При упоминании имени моей матери-фейри, он отрывает взгляд от Сиб.
— С чего бы ей радоваться?
Я хмурюсь.
— Я думала… я думала, что вы… Бронвен говорила, что вы знали друг друга.
Он скрещивает руки.
— Это всё, о чём рассказала Бронвен?
Я вздыхаю, гадая, почему мои вопросы сделали его таким колючим.
— Моя мать хранила твой любовный камень на полке в своей комнате.
Его густые брови взмывают вверх и теряются за взъерошенными волосами.
— Я забрала его, когда возвращалась в земли фейри. Если старый дом Антони на Тарекуори не был разграблен, он должен быть всё ещё там.
Рид ничего не отвечает.
— Когда Лор позволит мне слетать в земли фейри, я найду и принесу его тебе, чтобы ты мог…
— Она, мать твою, не помнит меня, Фэллон, — резко отвечает он, — так что нет никакого смыла ворошить прошлое, которое только добавит ей ещё больше беспокойства.
Может быть, Рид не такой уж плохой, но он пока не завоевал моего расположения.
— Должно быть, ты не так сильно её любил, раз готов так легко сдаться.
Он прищуривает глаза, подведённые черным.
— Может быть, тебе не стоит судить о том, о чём ты не имеешь ни малейшего представления.

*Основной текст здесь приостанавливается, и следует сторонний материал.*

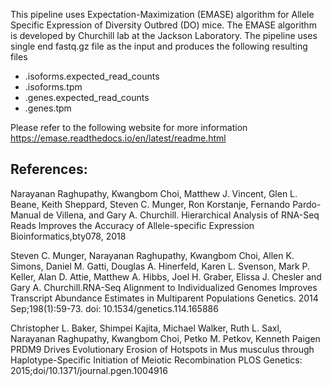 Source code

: This pipeline uses Expectation-Maximization (EMASE) algorithm for Allele
Specific Expression of Diversity Outbred (DO) mice. The EMASE algorithm
is developed by Churchill lab at the Jackson Laboratory.
The pipeline uses single end fastq.gz file as the input and produces the
following resulting files

* .isoforms.expected_read_counts
* .isoforms.tpm
* .genes.expected_read_counts
* .genes.tpm

Please refer to the following website for more information
https://emase.readthedocs.io/en/latest/readme.html

## References:
Narayanan Raghupathy, Kwangbom Choi, Matthew J. Vincent, Glen L. Beane, 
Keith Sheppard, Steven C. Munger, Ron Korstanje, 
Fernando Pardo-Manual de Villena, and Gary A. Churchill. 
Hierarchical Analysis of RNA-Seq Reads Improves the Accuracy of 
Allele-specific Expression Bioinformatics,bty078, 2018


Steven C. Munger, Narayanan Raghupathy, Kwangbom Choi, Allen K. Simons, 
Daniel M. Gatti, Douglas A. Hinerfeld, Karen L. Svenson, Mark P. Keller, 
Alan D. Attie, Matthew A. Hibbs, Joel H. Graber, Elissa J. Chesler 
and Gary A. Churchill.RNA-Seq Alignment to Individualized Genomes 
Improves Transcript Abundance Estimates in Multiparent Populations 
Genetics. 2014 Sep;198(1):59-73. doi: 10.1534/genetics.114.165886

Christopher L. Baker, Shimpei Kajita, Michael Walker, Ruth L. Saxl, 
Narayanan Raghupathy, Kwangbom Choi, Petko M. Petkov, Kenneth Paigen 
PRDM9 Drives Evolutionary Erosion of Hotspots in Mus musculus through 
Haplotype-Specific Initiation of Meiotic Recombination
PLOS Genetics: 2015;doi/10.1371/journal.pgen.1004916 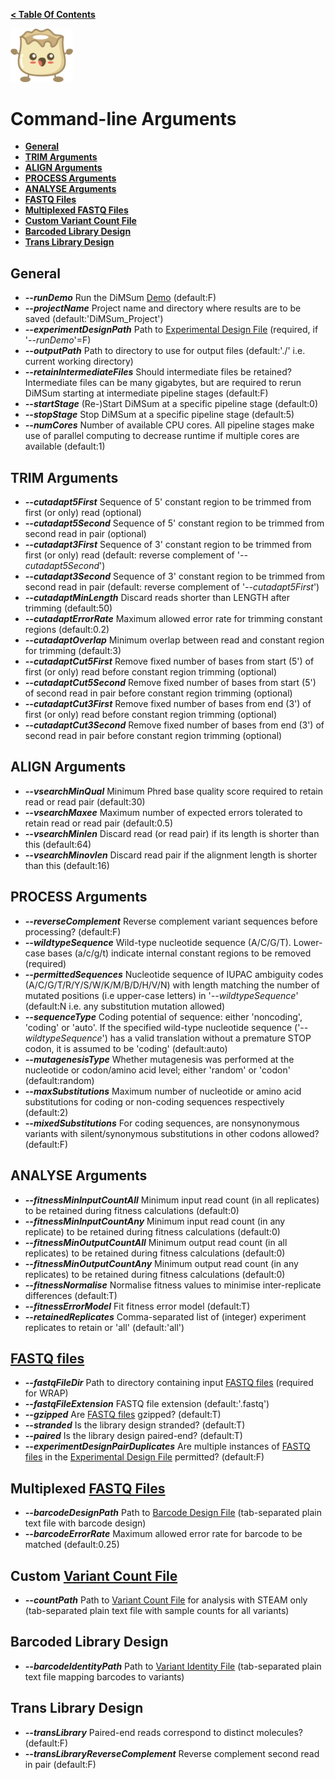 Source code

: **[< Table Of Contents](https://github.com/lehner-lab/DiMSum#table-of-contents)**
<p align="left">
  <img src="../Dumpling.png" width="100">
</p>

# Command-line Arguments

* **[General](#general)**
* **[TRIM Arguments](#trim-arguments)**
* **[ALIGN Arguments](#align-arguments)**
* **[PROCESS Arguments](#process-arguments)**
* **[ANALYSE Arguments](#analyse-arguments)**
* **[FASTQ Files](#fastq-files)**
* **[Multiplexed FASTQ Files](#multiplexed-fastq-files)**
* **[Custom Variant Count File](#custom-variant-count-file)**
* **[Barcoded Library Design](#barcoded-library-design)**
* **[Trans Library Design](#trans-library-design)**

## General

* **_--runDemo_** Run the DiMSum [Demo](DEMO.md) (default:F)
* **_--projectName_** Project name and directory where results are to be saved (default:'DiMSum_Project')
* **_--experimentDesignPath_** Path to [Experimental Design File](FILEFORMATS.md#experimental-design-file) (required, if '_--runDemo_'=F)
* **_--outputPath_** Path to directory to use for output files (default:'./' i.e. current working directory)
* **_--retainIntermediateFiles_** Should intermediate files be retained? Intermediate files can be many gigabytes, but are required to rerun DiMSum starting at intermediate pipeline stages (default:F)
* **_--startStage_** (Re-)Start DiMSum at a specific pipeline stage (default:0)
* **_--stopStage_** Stop DiMSum at a specific pipeline stage (default:5)
* **_--numCores_** Number of available CPU cores. All pipeline stages make use of parallel computing to decrease runtime if multiple cores are available (default:1)

## TRIM Arguments

* **_--cutadapt5First_** Sequence of 5' constant region to be trimmed from first (or only) read (optional)
* **_--cutadapt5Second_** Sequence of 5' constant region to be trimmed from second read in pair (optional)
* **_--cutadapt3First_** Sequence of 3' constant region to be trimmed from first (or only) read (default: reverse complement of '_--cutadapt5Second_')
* **_--cutadapt3Second_** Sequence of 3' constant region to be trimmed from second read in pair (default: reverse complement of '_--cutadapt5First_')
* **_--cutadaptMinLength_** Discard reads shorter than LENGTH after trimming (default:50)
* **_--cutadaptErrorRate_** Maximum allowed error rate for trimming constant regions (default:0.2)
* **_--cutadaptOverlap_** Minimum overlap between read and constant region for trimming (default:3)
* **_--cutadaptCut5First_** Remove fixed number of bases from start (5') of first (or only) read before constant region trimming (optional)
* **_--cutadaptCut5Second_** Remove fixed number of bases from start (5') of second read in pair before constant region trimming (optional)
* **_--cutadaptCut3First_** Remove fixed number of bases from end (3') of first (or only) read before constant region trimming (optional)
* **_--cutadaptCut3Second_** Remove fixed number of bases from end (3') of second read in pair before constant region trimming (optional)

## ALIGN Arguments

* **_--vsearchMinQual_** Minimum Phred base quality score required to retain read or read pair (default:30)
* **_--vsearchMaxee_** Maximum number of expected errors tolerated to retain read or read pair (default:0.5)
* **_--vsearchMinlen_** Discard read (or read pair) if its length is shorter than this (default:64)
* **_--vsearchMinovlen_** Discard read pair if the alignment length is shorter than this (default:16)

## PROCESS Arguments

* **_--reverseComplement_** Reverse complement variant sequences before processing? (default:F)
* **_--wildtypeSequence_** Wild-type nucleotide sequence (A/C/G/T). Lower-case bases (a/c/g/t) indicate internal constant regions to be removed (required)
* **_--permittedSequences_** Nucleotide sequence of IUPAC ambiguity codes (A/C/G/T/R/Y/S/W/K/M/B/D/H/V/N) with length matching the number of mutated positions (i.e upper-case letters) in '_--wildtypeSequence_' (default:N i.e. any substitution mutation allowed)
* **_--sequenceType_** Coding potential of sequence: either 'noncoding', 'coding' or 'auto'. If the specified wild-type nucleotide sequence ('_--wildtypeSequence_') has a valid translation without a premature STOP codon, it is assumed to be 'coding' (default:auto)
* **_--mutagenesisType_** Whether mutagenesis was performed at the nucleotide or codon/amino acid level; either 'random' or 'codon' (default:random)
* **_--maxSubstitutions_** Maximum number of nucleotide or amino acid substitutions for coding or non-coding sequences respectively (default:2)
* **_--mixedSubstitutions_** For coding sequences, are nonsynonymous variants with silent/synonymous substitutions in other codons allowed? (default:F)

## ANALYSE Arguments

* **_--fitnessMinInputCountAll_** Minimum input read count (in all replicates) to be retained during fitness calculations (default:0)
* **_--fitnessMinInputCountAny_** Minimum input read count (in any replicate) to be retained during fitness calculations (default:0)
* **_--fitnessMinOutputCountAll_** Minimum output read count (in all replicates) to be retained during fitness calculations (default:0)
* **_--fitnessMinOutputCountAny_** Minimum output read count (in any replicates) to be retained during fitness calculations (default:0)
* **_--fitnessNormalise_** Normalise fitness values to minimise inter-replicate differences (default:T)
* **_--fitnessErrorModel_** Fit fitness error model (default:T)
* **_--retainedReplicates_** Comma-separated list of (integer) experiment replicates to retain or 'all' (default:'all')

## [FASTQ files](FILEFORMATS.md#fastq-files)

* **_--fastqFileDir_** Path to directory containing input [FASTQ files](FILEFORMATS.md#fastq-files) (required for WRAP)
* **_--fastqFileExtension_** FASTQ file extension (default:'.fastq')
* **_--gzipped_** Are [FASTQ files](FILEFORMATS.md#fastq-files) gzipped? (default:T)
* **_--stranded_** Is the library design stranded? (default:T)
* **_--paired_** Is the library design paired-end? (default:T)
* **_--experimentDesignPairDuplicates_** Are multiple instances of [FASTQ files](FILEFORMATS.md#fastq-files) in the [Experimental Design File](FILEFORMATS.md#experimental-design-file) permitted? (default:F)

## Multiplexed [FASTQ Files](FILEFORMATS.md#fastq-files)

* **_--barcodeDesignPath_** Path to [Barcode Design File](FILEFORMATS.md#barcode-design-file) (tab-separated plain text file with barcode design)
* **_--barcodeErrorRate_** Maximum allowed error rate for barcode to be matched (default:0.25)

## Custom [Variant Count File](FILEFORMATS.md#variant-count-file)

* **_--countPath_** Path to [Variant Count File](FILEFORMATS.md#variant-count-file) for analysis with STEAM only (tab-separated plain text file with sample counts for all variants)

## Barcoded Library Design

* **_--barcodeIdentityPath_** Path to [Variant Identity File](FILEFORMATS.md#variant-identity-file) (tab-separated plain text file mapping barcodes to variants)

## Trans Library Design

* **_--transLibrary_** Paired-end reads correspond to distinct molecules? (default:F)
* **_--transLibraryReverseComplement_** Reverse complement second read in pair (default:F)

— Я прожила с этой женщиной двадцать два года, Рид, и я любила её каждую минуту, каждую секунду из этих двадцати двух лет. Так что, мать твою, не надо говорить мне о том, что я не вправе судить. Мамма, может быть, и не способна выражать свою любовь вслух, но она любит. По-своему, но любит. И если ты не можешь этого разглядеть, значит, ты её не заслуживаешь.
Рид резко откидывает голову назад, точно я дала ему пощечину. Вообще-то, я бы даже хотела это сделать.
«Всё в порядке, птичка?»
«Да. Всё хорошо».
Я поднимаюсь и отхожу от стола.
— Пойду, найду своего дядю. Никто не знает, где он?
— На эспланаде с твоим отцом.
Маттиа запускает руку в свои светлые волосы на макушке, после чего его ладонь возвращается на плечо Сиб и начинает поглаживать её тёмную кожу.
Прежде, чем уйти, я еще раз обращаюсь к Риду.
— Юстус надеется, что Котёл исцелит её разум.
Я считаю, что моя мать заслуживает большего, чем сынок Коннора, но не я, а она сама должна решать, кому отдавать своё сердце.
— Юстус?
Я оставляю своих друзей объяснить всё Риду, а сама подхожу к Лору, который стоит среди кучки оборотней. Взгляд его золотых глаз обращён на наш стол. В таверне «Murgadh’Thábhain» так тихо, что хотя я и ступаю довольно легко, каждый мой шаг эхом разносится вокруг, точно я прикрепила шпоры Данте к своим сапогам.